On September 25, 1998 the Board of Directors of Synbiotics Corporation (the
"Company") declared a dividend of one preferred share purchase right (a "Right")
for each outstanding share of Common Stock (the "Common Stock") of the Company.
The dividend is payable on October 7, 1998 (the "Record Date") to the
shareholders of record on that date. Each Right entitles the registered holder
to purchase from the Company one one-thousandth of a share (a "Unit;" i.e., 1000
Units equal one share) of Series A Junior Participating Preferred Stock (the
"Series A Preferred Stock") of the Company at a price of $10.00 per Unit (the
"Purchase Price"), subject to adjustment.  The description and terms of the
Rights are set forth in a Rights Agreement dated as of October 1, 1998 (the
"Rights Agreement") between the Company and ChaseMellon Shareholder Services,
L.L.C., as Rights Agent (the "Rights Agent").

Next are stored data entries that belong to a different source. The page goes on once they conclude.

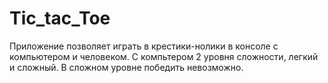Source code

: # Tic_tac_Toe
Приложение позволяет играть в крестики-нолики в консоле с компьютером и человеком. С компьтером 2 уровня сложности, легкий и сложный. В сложном уровне победить невозможно. 
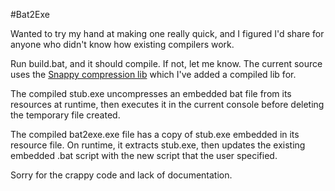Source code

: #Bat2Exe

Wanted to try my hand at making one really quick, and I figured I'd share for anyone who didn't know how existing compilers work.

Run build.bat, and it should compile. If not, let me know. The current source uses the [Snappy compression lib](http://code.google.com/p/snappy/) which I've added a compiled lib for.

The compiled stub.exe uncompresses an embedded bat file from its resources at runtime, then executes it in the current console before deleting the temporary file created.

The compiled bat2exe.exe file has a copy of stub.exe embedded in its resource file. On runtime, it extracts stub.exe, then updates the existing embedded .bat script with the new script that the user specified. 

Sorry for the crappy code and lack of documentation.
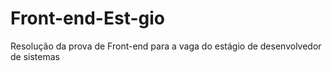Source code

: # Front-end-Est-gio
Resolução da prova de Front-end para a vaga do estágio de desenvolvedor de sistemas
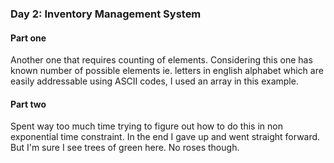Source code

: ### Day 2: Inventory Management System

#### Part one
Another one that requires counting of elements. Considering this one has known
number of possible elements ie. letters in english alphabet which are easily
addressable using ASCII codes, I used an array in this example.

#### Part two
Spent way too much time trying to figure out how to do this in non exponential
time constraint. In the end I gave up and went straight forward.
But I'm sure I see trees of green here. No roses though.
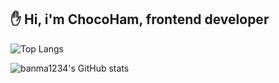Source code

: ## ✋ Hi, i'm ChocoHam, frontend developer

![Top Langs](https://github-readme-stats.vercel.app/api/top-langs/?username=banma1234&layout=compact&hide=c%2B%2B,c)

![banma1234's GitHub stats](https://github-readme-stats.vercel.app/api?username=banma1234&hide_rank=true&&show_icons=true)

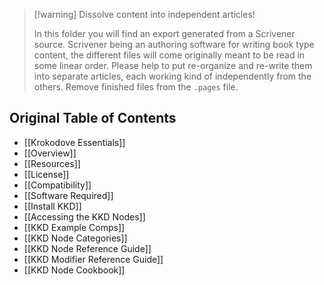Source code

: 
> [!warning] Dissolve content into independent articles!
>
> In this folder you will find an export generated from a Scrivener source.
> Scrivener being an authoring software for writing book type content, the
> different files will come originally meant to be read in some linear order.
> Please help to put re-organize and re-write them into separate articles, each
> working kind of independently from the others. Remove finished files from
> the `.pages` file.

## Original Table of Contents

- [[Krokodove Essentials]]
- [[Overview]]
- [[Resources]]
- [[License]]
- [[Compatibility]]
- [[Software Required]]
- [[Install KKD]]
- [[Accessing the KKD Nodes]]
- [[KKD Example Comps]]
- [[KKD Node Categories]]
- [[KKD Node Reference Guide]]
- [[KKD Modifier Reference Guide]]
- [[KKD Node Cookbook]]
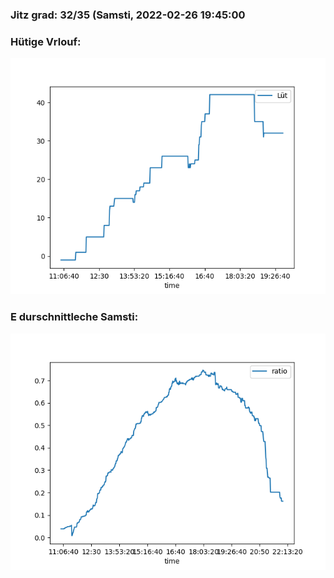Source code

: ### Jitz grad: 32/35 (Samsti, 2022-02-26 19:45:00

### Hütige Vrlouf:
![Graph](Today.png)

### E durschnittleche Samsti:
![Graph](Samsti.png)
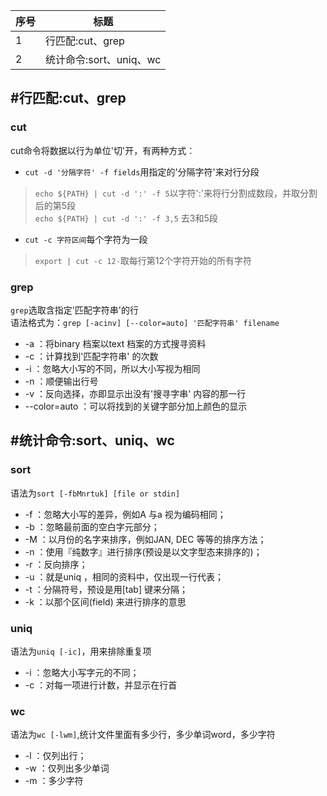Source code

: 序号|标题
--|--
1|行匹配:cut、grep
2|统计命令:sort、uniq、wc

## #行匹配:cut、grep
### cut
cut命令将数据以行为单位'切'开，有两种方式：
* `cut -d '分隔字符' -f fields`用指定的'分隔字符'来对行分段
>`echo ${PATH} | cut -d ':' -f 5`以字符':'来将行分割成数段，并取分割后的第5段  
>`echo ${PATH} | cut -d ':' -f 3,5` 去3和5段
* `cut -c 字符区间`每个字符为一段
>`export | cut -c 12-`取每行第12个字符开始的所有字符
### grep
`grep`选取含指定'匹配字符串'的行  
语法格式为：`grep [-acinv] [--color=auto] '匹配字符串' filename`
* -a ：将binary 档案以text 档案的方式搜寻资料
* -c ：计算找到'匹配字符串' 的次数
* -i ：忽略大小写的不同，所以大小写视为相同
* -n ：顺便输出行号
* -v ：反向选择，亦即显示出没有'搜寻字串' 内容的那一行
* --color=auto ：可以将找到的关键字部分加上颜色的显示
## #统计命令:sort、uniq、wc
### sort
语法为`sort [-fbMnrtuk] [file or stdin]`
* -f ：忽略大小写的差异，例如A 与a 视为编码相同；
* -b ：忽略最前面的空白字元部分；
* -M ：以月份的名字来排序，例如JAN, DEC 等等的排序方法；
* -n ：使用『纯数字』进行排序(预设是以文字型态来排序的)；
* -r ：反向排序；
* -u ：就是uniq ，相同的资料中，仅出现一行代表；
* -t ：分隔符号，预设是用[tab] 键来分隔；
* -k ：以那个区间(field) 来进行排序的意思
### uniq
语法为`uniq [-ic]`，用来排除重复项
* -i ：忽略大小写字元的不同；
* -c ：对每一项进行计数，并显示在行首

### wc
语法为`wc [-lwm]`,统计文件里面有多少行，多少单词word，多少字符
* -l ：仅列出行；
* -w ：仅列出多少单词
* -m ：多少字符
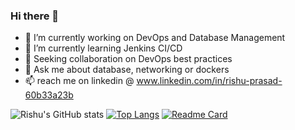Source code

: ### Hi there 👋

- 🔭 I’m currently working on DevOps and Database Management 
- 🌱 I’m currently learning Jenkins CI/CD
- 👯 Seeking collaboration on DevOps best practices
- 💬 Ask me about database, networking or dockers
- 📫 reach me on linkedin @ www.linkedin.com/in/rishu-prasad-60b33a23b 


![Rishu's GitHub stats](https://github-readme-stats.vercel.app/api?username=Rishu0204&show_icons=true&theme=radical)
[![Top Langs](https://github-readme-stats.vercel.app/api/top-langs/?username=Rishu0204&layout=donut)](https://github.com/Rishu0204/github-readme-stats)
[![Readme Card](https://github-readme-stats.vercel.app/api/pin/?username=Rishu0204&repo=mysql_using_python)](https://github.com/Rishu0204/mysql_using_python)
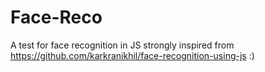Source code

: # Face-Reco

A test for face recognition in JS strongly inspired from https://github.com/karkranikhil/face-recognition-using-js :)

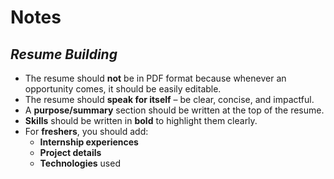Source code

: # Notes

## _Resume Building_

- The resume should **not** be in PDF format because whenever an opportunity comes, it should be easily editable.
- The resume should **speak for itself** – be clear, concise, and impactful.
- A **purpose/summary** section should be written at the top of the resume.
- **Skills** should be written in **bold** to highlight them clearly.
- For **freshers**, you should add:
  - **Internship experiences**
  - **Project details**
  - **Technologies** used
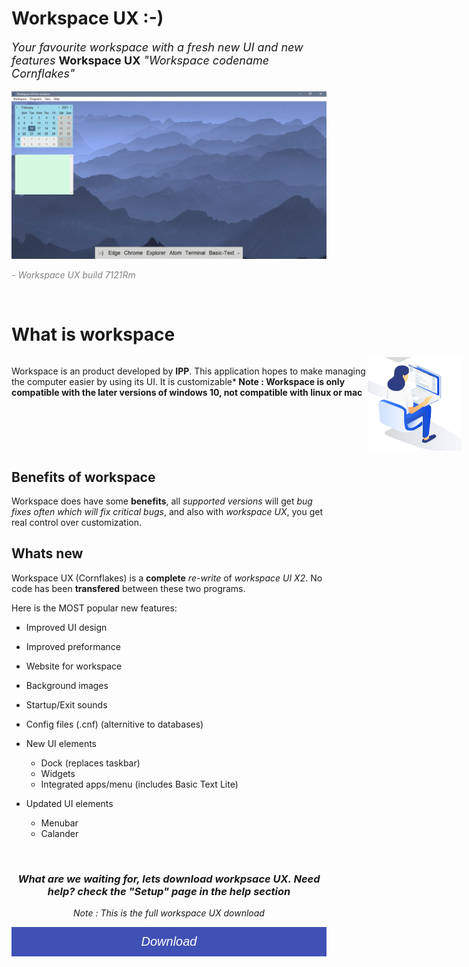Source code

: <!-- Add icon library -->
<link rel="stylesheet" href="https://cdnjs.cloudflare.com/ajax/libs/font-awesome/4.7.0/css/font-awesome.min.css">

# Workspace UX :-)

<p style="font-size: 18px"><i>Your favourite workspace with a fresh new UI and new features</i>
<b>Workspace UX</b> <i>"Workspace codename Cornflakes"</i></p>

<!-- Display "home" in workspace -->
<img src="Images\home.png">
<p style="color: grey;"><i>- Workspace UX build 7121Rm</i></p><br>

<!-- What is workspace -->
# What is workspace
<div style="display: grid; grid-template-columns: 570px 300px;">
	<p>Workspace is an product developed by <b>IPP</b>. This application hopes to make managing the computer easier by using its UI. It is customizable*<b> Note : Workspace is only compatible with the later versions of windows 10, not compatible with linux or mac</b></p>
	<img src="Images\worker.png" height="150px" width="150px">
</div>

## Benefits of workspace
Workspace does have some **benefits**, all *supported versions* will get *bug fixes often which will fix critical bugs*, and also with *workspace UX*, you get real control over customization.

## Whats new
Workspace UX (Cornflakes) is a **complete** *re-write* of *workspace UI X2*. No code has been **transfered** between these two programs.

Here is the MOST popular new features:

- Improved UI design
- Improved preformance
- Website for workspace
- Background images
- Startup/Exit sounds
- Config files (.cnf) (alternitive to databases)

- New UI elements
	- Dock (replaces taskbar)
	- Widgets
	- Integrated apps/menu (includes Basic Text Lite)

- Updated UI elements
	- Menubar
	- Calander

<!-- Info text --><br>
<section style="user-select: none;">

<center><h3><i>What are we waiting for, lets download workpsace UX. Need help? check the "Setup" page in the help section</i></h3>
<p><i>Note : This is the full workspace UX download</i></p>

<!-- Style button -->
<style>
/* Style buttons */
.btn {
  background-color: #4051B5;
  border: none;
  color: white;
  padding: 12px 30px;
  cursor: pointer;
  font-size: 20px;
}

/* Darker background on mouse-over */
.btn:hover { background-color: RoyalBlue; }
</style>

<!-- Full width button -->
<a href='Workspace-public.zip' download title="Download workspace build 7121Rm">
	<button class="btn" style="width:100%"><i class="fa fa-download"> Download</i></button>
</a>

</center>
</section>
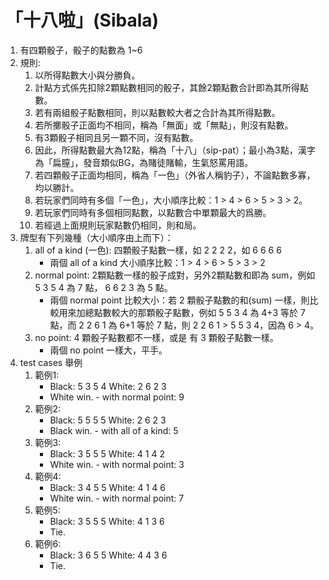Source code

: # 「十八啦」(Sibala)

1. 有四顆骰子，骰子的點數為 1~6
2. 規則:
    1. 以所得點數大小與分勝負。
    2. 計點方式係先扣除2顆點數相同的骰子，其餘2顆點數合計即為其所得點數。
    3. 若有兩組骰子點數相同，則以點數較大者之合計為其所得點數。
    4. 若所擲骰子正面均不相同，稱為「無面」或「無點」，則沒有點數。
    5. 有3顆骰子相同且另一顆不同，沒有點數。
    6. 因此，所得點數最大為12點，稱為「十八」（si̍p-pat）；最小為3點，漢字為「扁膣」，發音類似BG，為賭徒賭輸，生氣怒罵用語。
    7. 若四顆骰子正面均相同，稱為「一色」（外省人稱豹子），不論點數多寡，均以勝計。
    8. 若玩家們同時有多個「一色」，大小順序比較：1 > 4 > 6 > 5 > 3 > 2。
    9. 若玩家們同時有多個相同點數，以點數合中單顆最大的爲勝。
    10. 若經過上面規則玩家點數仍相同，則和局。
3. 牌型有下列幾種（大小順序由上而下）：
    1. all of a kind (一色): 四顆骰子點數一樣，如 2 2 2 2，如 6 6 6 6
        - 兩個 all of a kind 大小順序比較：1 > 4 > 6 > 5 > 3 > 2 
    2. normal point: 2顆點數一樣的骰子成對，另外2顆點數和即為 sum，例如 5 3 5 4 為 7 點， 6 6 2 3 為 5 點。
        - 兩個 normal point 比較大小：若 2 顆骰子點數的和(sum) 一樣，則比較用來加總點數較大的那顆骰子點數，例如 5 5 3 4 為 4+3 等於 7 點，而 2 2 6 1 為 6+1 等於 7 點，則 2 2 6 1 > 5 5 3 4，因為 6 > 4。
    3. no point: 4 顆骰子點數都不一樣，或是 有 3 顆骰子點數一樣。
        - 兩個 no point 一樣大，平手。
4. test cases 舉例
    1. 範例1:
        - Black: 5 3 5 4  White: 2 6 2 3
        - White win. - with normal point: 9
    2. 範例2:
        - Black: 5 5 5 5  White: 2 6 2 3
        - Black win. - with all of a kind: 5
    3. 範例3: 
        - Black: 3 5 5 5  White: 4 1 4 2
        - White win. - with normal point: 3
    4. 範例4:
        - Black: 3 4 5 5  White: 4 1 4 6
        - White win. - with normal point: 7
    5. 範例5:
        - Black: 3 5 5 5  White: 4 1 3 6
        - Tie.
    6. 範例6:
        - Black: 3 6 5 5  White: 4 4 3 6
        - Tie.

Until the earlier to occur of (i) a public announcement that a person or group
of affiliated or associated persons (an "Acquiring Person") have acquired
beneficial ownership of 20% or more of the outstanding Common Stock or (ii) 10
business days (or such later date as may be determined by action of the Board of
Directors prior to such time as any Person becomes an Acquiring Person)
following the commencement of, or announcement of an intention to make, a tender
offer or exchange offer the consummation of which would result in the beneficial
ownership by a person or group of 20% or more of such outstanding Common Stock
(the earlier of such dates being called the "Distribution Date"), the Rights
will be evidenced, with respect to any of the Common Stock certificates
outstanding as of the Record Date, by such Common Stock certificate with a copy
of this Summary of Rights attached thereto.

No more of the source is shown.